Top of Exercise data
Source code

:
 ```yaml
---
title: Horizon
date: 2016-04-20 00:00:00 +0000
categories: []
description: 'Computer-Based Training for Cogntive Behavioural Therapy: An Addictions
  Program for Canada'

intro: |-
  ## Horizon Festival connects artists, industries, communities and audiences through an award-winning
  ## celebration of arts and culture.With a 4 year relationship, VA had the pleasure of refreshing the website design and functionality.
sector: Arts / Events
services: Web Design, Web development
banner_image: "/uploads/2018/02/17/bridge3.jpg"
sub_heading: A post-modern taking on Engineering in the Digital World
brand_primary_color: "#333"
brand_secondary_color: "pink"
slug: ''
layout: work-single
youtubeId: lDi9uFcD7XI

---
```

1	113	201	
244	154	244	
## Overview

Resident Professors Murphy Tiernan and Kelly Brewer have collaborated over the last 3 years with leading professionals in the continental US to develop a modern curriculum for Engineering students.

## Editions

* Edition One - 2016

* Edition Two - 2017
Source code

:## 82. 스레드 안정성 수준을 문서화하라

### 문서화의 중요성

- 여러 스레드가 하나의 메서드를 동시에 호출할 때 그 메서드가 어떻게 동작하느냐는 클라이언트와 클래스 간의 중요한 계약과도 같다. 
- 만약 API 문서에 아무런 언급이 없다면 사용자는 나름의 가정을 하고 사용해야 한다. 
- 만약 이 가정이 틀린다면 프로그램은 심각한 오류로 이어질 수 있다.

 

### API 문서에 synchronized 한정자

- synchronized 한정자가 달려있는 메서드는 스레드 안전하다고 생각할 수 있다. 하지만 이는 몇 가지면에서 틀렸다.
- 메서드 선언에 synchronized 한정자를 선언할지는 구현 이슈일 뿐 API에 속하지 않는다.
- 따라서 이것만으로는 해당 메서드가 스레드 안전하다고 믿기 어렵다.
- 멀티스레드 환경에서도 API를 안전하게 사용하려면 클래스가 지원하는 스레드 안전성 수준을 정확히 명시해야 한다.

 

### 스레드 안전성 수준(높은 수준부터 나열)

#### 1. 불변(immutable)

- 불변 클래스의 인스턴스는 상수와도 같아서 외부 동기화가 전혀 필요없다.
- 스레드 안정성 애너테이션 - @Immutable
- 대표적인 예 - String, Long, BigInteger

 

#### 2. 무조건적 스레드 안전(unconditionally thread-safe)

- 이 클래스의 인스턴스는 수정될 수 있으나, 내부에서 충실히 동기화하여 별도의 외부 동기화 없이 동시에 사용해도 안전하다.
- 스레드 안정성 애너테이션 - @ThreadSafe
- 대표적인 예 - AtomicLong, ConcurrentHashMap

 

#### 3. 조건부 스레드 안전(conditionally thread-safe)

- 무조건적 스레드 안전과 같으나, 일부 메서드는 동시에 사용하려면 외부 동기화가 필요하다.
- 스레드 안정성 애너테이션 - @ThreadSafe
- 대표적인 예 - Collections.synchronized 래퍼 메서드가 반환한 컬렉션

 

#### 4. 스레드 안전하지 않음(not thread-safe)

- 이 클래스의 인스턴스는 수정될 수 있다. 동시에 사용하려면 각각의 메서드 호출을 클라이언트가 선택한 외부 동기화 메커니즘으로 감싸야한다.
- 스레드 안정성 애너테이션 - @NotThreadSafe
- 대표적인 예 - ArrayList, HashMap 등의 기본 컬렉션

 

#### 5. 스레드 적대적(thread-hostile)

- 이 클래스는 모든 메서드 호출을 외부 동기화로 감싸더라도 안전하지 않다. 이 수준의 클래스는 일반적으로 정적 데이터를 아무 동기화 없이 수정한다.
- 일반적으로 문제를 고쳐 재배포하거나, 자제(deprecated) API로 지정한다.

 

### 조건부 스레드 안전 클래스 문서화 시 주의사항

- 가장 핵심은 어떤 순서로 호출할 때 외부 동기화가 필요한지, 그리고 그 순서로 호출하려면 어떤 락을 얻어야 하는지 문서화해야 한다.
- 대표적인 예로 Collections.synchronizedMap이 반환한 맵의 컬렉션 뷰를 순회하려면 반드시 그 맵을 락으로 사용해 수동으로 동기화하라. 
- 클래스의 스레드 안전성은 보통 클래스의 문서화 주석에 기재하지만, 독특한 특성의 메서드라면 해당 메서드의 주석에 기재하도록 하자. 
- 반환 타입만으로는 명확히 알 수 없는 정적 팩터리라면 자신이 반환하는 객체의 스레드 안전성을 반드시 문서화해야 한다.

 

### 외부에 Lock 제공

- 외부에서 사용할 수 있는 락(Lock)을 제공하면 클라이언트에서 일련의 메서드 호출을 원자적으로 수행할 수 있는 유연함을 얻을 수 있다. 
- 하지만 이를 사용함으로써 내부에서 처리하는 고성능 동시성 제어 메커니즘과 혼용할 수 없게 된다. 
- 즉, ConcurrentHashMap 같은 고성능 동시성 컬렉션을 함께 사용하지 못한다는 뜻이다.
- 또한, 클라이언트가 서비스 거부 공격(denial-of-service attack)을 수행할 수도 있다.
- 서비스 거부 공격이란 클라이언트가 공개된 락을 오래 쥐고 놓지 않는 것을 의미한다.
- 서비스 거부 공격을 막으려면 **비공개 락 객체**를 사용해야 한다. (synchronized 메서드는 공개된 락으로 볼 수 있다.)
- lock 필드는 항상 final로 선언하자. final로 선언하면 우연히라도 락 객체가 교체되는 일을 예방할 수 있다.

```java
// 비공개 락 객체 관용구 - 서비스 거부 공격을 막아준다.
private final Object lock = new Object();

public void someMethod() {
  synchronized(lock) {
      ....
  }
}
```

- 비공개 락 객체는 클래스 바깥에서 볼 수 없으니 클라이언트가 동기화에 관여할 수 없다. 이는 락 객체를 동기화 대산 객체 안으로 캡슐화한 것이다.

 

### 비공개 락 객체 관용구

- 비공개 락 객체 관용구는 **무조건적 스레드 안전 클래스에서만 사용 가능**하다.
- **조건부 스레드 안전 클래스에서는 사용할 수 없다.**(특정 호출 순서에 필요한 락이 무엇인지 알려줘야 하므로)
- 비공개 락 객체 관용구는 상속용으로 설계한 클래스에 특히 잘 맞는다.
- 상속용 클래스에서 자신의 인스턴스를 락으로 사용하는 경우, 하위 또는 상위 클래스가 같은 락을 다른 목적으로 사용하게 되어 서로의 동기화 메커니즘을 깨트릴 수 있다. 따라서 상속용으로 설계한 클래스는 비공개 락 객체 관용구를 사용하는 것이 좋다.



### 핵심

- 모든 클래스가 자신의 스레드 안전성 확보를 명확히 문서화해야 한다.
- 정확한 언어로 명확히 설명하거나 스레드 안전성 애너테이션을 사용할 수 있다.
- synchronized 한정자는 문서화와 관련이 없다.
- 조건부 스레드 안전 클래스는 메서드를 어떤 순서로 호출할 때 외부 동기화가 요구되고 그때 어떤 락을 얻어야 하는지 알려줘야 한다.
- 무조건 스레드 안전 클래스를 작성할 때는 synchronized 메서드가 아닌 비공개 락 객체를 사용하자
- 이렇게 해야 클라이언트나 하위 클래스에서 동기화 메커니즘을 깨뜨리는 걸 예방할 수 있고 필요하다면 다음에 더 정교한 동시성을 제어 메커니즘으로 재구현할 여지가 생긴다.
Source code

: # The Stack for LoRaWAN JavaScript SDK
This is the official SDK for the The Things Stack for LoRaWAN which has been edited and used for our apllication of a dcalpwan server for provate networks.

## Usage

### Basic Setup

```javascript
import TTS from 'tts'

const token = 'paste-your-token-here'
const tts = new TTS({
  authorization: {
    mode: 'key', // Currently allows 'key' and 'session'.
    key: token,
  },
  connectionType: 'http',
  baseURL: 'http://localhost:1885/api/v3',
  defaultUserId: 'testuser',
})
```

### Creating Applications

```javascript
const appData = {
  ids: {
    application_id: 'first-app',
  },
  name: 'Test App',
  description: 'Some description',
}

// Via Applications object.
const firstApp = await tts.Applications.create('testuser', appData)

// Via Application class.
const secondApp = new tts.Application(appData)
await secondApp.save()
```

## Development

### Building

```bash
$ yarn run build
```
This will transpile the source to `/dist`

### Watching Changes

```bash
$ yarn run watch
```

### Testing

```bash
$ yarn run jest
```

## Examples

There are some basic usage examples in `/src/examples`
Bottom of Exercise data
Top of Exercise data
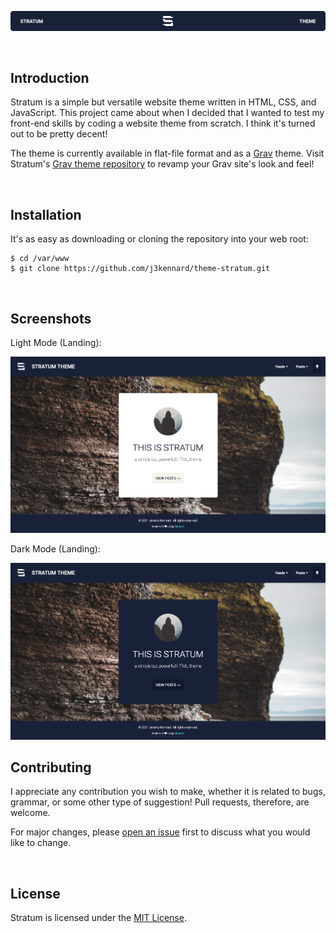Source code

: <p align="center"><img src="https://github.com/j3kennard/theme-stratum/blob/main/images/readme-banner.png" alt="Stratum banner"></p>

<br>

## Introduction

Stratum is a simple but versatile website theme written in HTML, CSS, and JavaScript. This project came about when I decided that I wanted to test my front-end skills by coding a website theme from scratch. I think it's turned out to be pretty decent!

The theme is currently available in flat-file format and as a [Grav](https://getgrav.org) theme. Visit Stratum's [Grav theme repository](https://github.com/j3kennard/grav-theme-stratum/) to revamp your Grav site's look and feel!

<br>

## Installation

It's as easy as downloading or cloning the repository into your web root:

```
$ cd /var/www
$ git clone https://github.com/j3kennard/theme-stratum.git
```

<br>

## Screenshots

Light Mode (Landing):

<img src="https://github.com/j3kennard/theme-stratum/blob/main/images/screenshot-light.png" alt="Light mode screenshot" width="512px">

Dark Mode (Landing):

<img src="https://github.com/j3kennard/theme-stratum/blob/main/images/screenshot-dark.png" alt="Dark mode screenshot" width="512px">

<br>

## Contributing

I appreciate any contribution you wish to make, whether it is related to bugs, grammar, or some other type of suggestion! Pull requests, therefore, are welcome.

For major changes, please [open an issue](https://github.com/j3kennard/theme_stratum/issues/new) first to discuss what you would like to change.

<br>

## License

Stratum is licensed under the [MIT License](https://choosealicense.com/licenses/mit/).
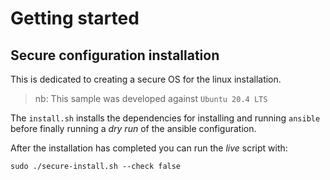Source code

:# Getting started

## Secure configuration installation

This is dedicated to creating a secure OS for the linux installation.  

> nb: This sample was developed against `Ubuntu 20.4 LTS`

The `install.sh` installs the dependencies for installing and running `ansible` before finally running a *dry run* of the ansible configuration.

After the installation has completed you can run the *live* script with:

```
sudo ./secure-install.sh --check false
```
Bottom of Exercise data
Problem details: Return every line from the records above that holds the word "appData".

Answer for the task:
const appData = {
const firstApp = await tts.Applications.create('testuser', appData)
const secondApp = new tts.Application(appData)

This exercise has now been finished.